Jackie Chase calls it "the invasion."
That's the moment her two grandsons, ages 3 and 1½, burst inside her back door, jump astride the plastic cars parked in her mudroom and start racing up and down the hand-scraped walnut floors in her newly built house in Mendota Heights.
Chase couldn't be happier about the commotion. And those new walnut floors? They're tough enough to take the beating. Like most everything in Chase's new home, they were planned with grandkids in mind.
Becoming a grandmother was what prompted Chase and her husband, Mike, to build their house in the first place. "What changed was grandchildren," said Jackie. The couple's previous home in Sunfish Lake, which they'd built to their specifications a decade earlier, was designed for adults.
"There was no place to run. It was not a house for kids," she said. "As you start having grandchildren, you don't want them to go downstairs and play in the basement. You want to be involved."
Downsizing was off the table. "Everybody my age is moving to a condo," said Jackie, 62, who recently retired from a career in employment law and human resources and is now starting a consulting business.
Building a big house as a new retiree isn't the norm, she acknowledged, "but I've cautioned people my age not to downsize too much.
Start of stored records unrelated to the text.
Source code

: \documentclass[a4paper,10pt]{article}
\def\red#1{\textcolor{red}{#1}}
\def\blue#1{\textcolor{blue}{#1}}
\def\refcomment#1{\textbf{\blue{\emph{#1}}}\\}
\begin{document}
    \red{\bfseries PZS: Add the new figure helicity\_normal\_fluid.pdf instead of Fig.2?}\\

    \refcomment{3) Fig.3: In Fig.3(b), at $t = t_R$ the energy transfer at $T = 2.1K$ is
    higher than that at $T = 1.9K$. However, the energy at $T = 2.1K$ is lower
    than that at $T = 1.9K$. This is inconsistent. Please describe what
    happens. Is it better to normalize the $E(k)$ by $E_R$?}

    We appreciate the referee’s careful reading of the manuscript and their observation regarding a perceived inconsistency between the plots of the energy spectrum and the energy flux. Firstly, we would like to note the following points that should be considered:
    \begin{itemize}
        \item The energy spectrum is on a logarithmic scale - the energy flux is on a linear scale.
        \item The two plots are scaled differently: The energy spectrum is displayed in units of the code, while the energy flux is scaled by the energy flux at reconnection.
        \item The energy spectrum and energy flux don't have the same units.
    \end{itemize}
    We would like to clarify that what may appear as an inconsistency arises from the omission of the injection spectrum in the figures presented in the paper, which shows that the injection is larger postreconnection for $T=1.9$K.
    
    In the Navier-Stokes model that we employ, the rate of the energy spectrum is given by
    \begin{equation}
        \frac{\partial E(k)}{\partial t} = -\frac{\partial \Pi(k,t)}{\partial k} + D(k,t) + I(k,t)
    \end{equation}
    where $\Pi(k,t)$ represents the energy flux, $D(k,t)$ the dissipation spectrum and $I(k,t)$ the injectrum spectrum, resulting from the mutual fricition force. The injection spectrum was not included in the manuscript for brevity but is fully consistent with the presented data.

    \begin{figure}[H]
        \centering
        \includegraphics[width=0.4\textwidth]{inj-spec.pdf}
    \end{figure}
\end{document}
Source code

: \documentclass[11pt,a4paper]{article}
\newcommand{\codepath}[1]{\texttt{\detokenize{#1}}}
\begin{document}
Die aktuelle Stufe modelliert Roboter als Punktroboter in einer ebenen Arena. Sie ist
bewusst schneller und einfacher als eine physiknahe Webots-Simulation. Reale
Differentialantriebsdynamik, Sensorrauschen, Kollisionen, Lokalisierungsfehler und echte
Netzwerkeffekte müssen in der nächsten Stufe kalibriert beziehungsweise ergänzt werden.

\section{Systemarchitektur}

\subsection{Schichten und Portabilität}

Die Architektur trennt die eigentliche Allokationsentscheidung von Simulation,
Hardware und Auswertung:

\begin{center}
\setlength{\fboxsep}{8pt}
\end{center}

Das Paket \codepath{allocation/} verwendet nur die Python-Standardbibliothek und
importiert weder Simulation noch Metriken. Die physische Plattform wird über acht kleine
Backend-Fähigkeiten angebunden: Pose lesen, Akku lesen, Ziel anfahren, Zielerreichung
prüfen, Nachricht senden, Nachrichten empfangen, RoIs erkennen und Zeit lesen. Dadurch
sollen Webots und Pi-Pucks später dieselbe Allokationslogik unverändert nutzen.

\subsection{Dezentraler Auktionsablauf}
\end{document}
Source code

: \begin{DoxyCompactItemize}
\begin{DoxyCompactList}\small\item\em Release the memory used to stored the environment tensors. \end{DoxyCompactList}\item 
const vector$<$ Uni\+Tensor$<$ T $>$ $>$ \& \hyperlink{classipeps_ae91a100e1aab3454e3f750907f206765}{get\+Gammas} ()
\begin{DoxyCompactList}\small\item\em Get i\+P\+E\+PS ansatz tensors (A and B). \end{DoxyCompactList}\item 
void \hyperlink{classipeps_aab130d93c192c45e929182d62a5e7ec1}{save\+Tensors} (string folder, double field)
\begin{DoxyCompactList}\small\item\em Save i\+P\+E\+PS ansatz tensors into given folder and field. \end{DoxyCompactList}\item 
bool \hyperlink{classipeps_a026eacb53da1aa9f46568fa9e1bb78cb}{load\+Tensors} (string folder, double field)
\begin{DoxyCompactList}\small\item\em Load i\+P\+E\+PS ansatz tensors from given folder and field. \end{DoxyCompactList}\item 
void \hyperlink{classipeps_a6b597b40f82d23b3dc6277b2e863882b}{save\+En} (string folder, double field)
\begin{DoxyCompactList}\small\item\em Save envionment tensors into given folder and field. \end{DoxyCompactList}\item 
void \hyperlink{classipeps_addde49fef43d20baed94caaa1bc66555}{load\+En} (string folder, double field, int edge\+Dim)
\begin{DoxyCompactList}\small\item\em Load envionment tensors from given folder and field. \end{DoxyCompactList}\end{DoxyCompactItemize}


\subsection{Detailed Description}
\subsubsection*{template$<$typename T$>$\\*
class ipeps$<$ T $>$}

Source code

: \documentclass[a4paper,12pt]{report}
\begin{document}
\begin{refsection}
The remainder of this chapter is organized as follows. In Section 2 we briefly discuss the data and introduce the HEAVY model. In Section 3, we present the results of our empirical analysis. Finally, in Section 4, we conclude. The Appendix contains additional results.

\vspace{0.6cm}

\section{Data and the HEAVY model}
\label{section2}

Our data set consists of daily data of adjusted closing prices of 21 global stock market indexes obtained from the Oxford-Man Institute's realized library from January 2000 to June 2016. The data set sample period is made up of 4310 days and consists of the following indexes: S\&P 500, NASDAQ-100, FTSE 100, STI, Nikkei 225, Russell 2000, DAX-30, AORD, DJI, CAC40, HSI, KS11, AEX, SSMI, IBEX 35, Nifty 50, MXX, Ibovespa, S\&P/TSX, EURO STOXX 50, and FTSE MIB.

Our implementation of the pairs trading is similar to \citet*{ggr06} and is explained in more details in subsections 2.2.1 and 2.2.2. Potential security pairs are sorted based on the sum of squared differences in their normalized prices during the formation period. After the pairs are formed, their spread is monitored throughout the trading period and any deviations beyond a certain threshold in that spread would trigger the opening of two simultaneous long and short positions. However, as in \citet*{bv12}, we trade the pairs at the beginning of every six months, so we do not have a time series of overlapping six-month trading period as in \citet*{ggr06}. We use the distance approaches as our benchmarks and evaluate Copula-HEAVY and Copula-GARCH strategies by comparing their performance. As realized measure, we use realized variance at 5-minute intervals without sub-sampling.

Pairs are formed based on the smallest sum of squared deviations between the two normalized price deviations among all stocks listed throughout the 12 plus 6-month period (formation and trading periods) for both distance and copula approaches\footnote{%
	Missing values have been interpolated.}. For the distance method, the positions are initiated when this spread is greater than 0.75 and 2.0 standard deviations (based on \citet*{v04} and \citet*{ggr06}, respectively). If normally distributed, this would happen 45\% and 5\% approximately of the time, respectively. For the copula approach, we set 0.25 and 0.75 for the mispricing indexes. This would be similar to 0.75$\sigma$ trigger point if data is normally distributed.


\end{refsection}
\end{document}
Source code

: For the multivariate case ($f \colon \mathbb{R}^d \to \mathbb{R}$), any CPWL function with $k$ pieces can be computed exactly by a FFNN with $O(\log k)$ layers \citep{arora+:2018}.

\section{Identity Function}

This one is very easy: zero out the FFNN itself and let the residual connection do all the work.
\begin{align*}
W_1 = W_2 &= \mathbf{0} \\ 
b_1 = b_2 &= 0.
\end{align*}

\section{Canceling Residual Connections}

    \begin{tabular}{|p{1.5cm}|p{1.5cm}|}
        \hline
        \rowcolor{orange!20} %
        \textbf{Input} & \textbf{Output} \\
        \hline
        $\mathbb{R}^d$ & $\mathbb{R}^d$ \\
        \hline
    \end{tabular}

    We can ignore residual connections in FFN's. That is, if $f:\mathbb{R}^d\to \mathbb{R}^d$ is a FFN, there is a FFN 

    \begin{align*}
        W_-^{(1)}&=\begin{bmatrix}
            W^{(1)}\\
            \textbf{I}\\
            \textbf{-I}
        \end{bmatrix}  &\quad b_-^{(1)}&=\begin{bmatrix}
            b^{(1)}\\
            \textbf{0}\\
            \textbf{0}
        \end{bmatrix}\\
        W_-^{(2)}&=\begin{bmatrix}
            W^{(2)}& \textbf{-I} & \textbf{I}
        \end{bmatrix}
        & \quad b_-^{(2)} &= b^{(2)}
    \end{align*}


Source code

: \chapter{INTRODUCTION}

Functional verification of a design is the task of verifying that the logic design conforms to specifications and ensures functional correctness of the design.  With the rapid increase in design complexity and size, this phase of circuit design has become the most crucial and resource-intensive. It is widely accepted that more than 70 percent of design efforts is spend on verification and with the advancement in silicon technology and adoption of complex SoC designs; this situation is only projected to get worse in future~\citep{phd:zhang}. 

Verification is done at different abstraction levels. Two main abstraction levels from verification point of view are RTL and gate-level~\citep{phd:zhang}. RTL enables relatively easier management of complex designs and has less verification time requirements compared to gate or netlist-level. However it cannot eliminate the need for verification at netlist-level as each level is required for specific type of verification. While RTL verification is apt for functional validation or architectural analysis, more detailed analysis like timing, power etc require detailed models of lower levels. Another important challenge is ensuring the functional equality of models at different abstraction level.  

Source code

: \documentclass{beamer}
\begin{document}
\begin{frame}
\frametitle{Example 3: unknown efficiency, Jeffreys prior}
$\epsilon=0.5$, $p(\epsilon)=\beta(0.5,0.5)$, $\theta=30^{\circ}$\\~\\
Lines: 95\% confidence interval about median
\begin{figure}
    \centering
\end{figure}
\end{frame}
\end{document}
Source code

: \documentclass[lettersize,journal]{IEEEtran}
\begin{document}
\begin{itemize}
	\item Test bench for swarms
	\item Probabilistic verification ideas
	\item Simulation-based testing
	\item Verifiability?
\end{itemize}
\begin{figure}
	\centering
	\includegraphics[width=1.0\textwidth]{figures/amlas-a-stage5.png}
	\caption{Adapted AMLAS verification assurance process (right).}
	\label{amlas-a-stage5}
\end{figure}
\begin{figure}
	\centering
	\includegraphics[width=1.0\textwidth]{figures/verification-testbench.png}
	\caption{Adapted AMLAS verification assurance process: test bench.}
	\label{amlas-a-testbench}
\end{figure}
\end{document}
Once you have grandchildren, you want places that work for them — where they can slam doors and throw things on the floor. ... It's all about your stage of life and embracing that."
Chase isn't the only empty nester who is rethinking the condo-in-retirement template, said her builder, Scott Santanni, owner of Santanni Custom Homes. "More people will be doing this," he predicted, building next-stage houses rather than downsizing to condos. "They still want a little garden, a little plot of grass, some individuality."